* [WHAT TO PRODUCE]:
A word-for-word restatement of the data is what is needed.

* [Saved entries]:
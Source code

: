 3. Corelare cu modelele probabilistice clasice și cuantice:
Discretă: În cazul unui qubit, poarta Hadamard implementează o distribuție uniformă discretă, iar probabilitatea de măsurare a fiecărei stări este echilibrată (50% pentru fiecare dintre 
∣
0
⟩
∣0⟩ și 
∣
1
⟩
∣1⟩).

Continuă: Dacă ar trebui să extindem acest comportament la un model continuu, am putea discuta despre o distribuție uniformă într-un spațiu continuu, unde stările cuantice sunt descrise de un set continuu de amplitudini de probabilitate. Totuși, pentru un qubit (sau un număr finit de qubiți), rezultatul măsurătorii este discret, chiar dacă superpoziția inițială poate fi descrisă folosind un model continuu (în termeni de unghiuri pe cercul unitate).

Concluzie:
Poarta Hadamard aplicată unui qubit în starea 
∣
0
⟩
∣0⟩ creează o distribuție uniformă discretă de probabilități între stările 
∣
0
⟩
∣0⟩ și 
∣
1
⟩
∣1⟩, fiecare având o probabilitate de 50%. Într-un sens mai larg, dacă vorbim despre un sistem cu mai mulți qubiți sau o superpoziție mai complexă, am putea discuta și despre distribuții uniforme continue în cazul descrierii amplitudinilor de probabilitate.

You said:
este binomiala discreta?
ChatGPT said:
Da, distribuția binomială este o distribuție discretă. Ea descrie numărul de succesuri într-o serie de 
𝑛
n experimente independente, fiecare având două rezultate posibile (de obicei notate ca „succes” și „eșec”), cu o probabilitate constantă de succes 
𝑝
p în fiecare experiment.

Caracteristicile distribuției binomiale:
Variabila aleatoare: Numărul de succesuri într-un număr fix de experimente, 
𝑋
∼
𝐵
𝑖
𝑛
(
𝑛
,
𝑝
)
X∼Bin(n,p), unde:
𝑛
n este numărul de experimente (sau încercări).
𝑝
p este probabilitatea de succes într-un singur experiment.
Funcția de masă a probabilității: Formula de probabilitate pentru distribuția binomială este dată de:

* [TASK RESPONSE]:
Source code

: 3. Corelare cu modelele probabilistice clasice și cuantice:
Discretă: În cazul unui qubit, poarta Hadamard implementează o distribuție uniformă discretă, iar probabilitatea de măsurare a fiecărei stări este echilibrată (50% pentru fiecare dintre 
∣
0
⟩
∣0⟩ și 
∣
1
⟩
∣1⟩).

Continuă: Dacă ar trebui să extindem acest comportament la un model continuu, am putea discuta despre o distribuție uniformă într-un spațiu continuu, unde stările cuantice sunt descrise de un set continuu de amplitudini de probabilitate. Totuși, pentru un qubit (sau un număr finit de qubiți), rezultatul măsurătorii este discret, chiar dacă superpoziția inițială poate fi descrisă folosind un model continuu (în termeni de unghiuri pe cercul unitate).

Concluzie:
Poarta Hadamard aplicată unui qubit în starea 
∣
0
⟩
∣0⟩ creează o distribuție uniformă discretă de probabilități între stările 
∣
0
⟩
∣0⟩ și 
∣
1
⟩
∣1⟩, fiecare având o probabilitate de 50%. Într-un sens mai larg, dacă vorbim despre un sistem cu mai mulți qubiți sau o superpoziție mai complexă, am putea discuta și despre distribuții uniforme continue în cazul descrierii amplitudinilor de probabilitate.

You said:
este binomiala discreta?
ChatGPT said:
Da, distribuția binomială este o distribuție discretă. Ea descrie numărul de succesuri într-o serie de 
𝑛
n experimente independente, fiecare având două rezultate posibile (de obicei notate ca „succes” și „eșec”), cu o probabilitate constantă de succes 
𝑝
p în fiecare experiment.

Caracteristicile distribuției binomiale:
Variabila aleatoare: Numărul de succesuri într-un număr fix de experimente, 
𝑋
∼
𝐵
𝑖
𝑛
(
𝑛
,
𝑝
)
X∼Bin(n,p), unde:
𝑛
n este numărul de experimente (sau încercări).
𝑝
p este probabilitatea de succes într-un singur experiment.
Funcția de masă a probabilității: Formula de probabilitate pentru distribuția binomială este dată de:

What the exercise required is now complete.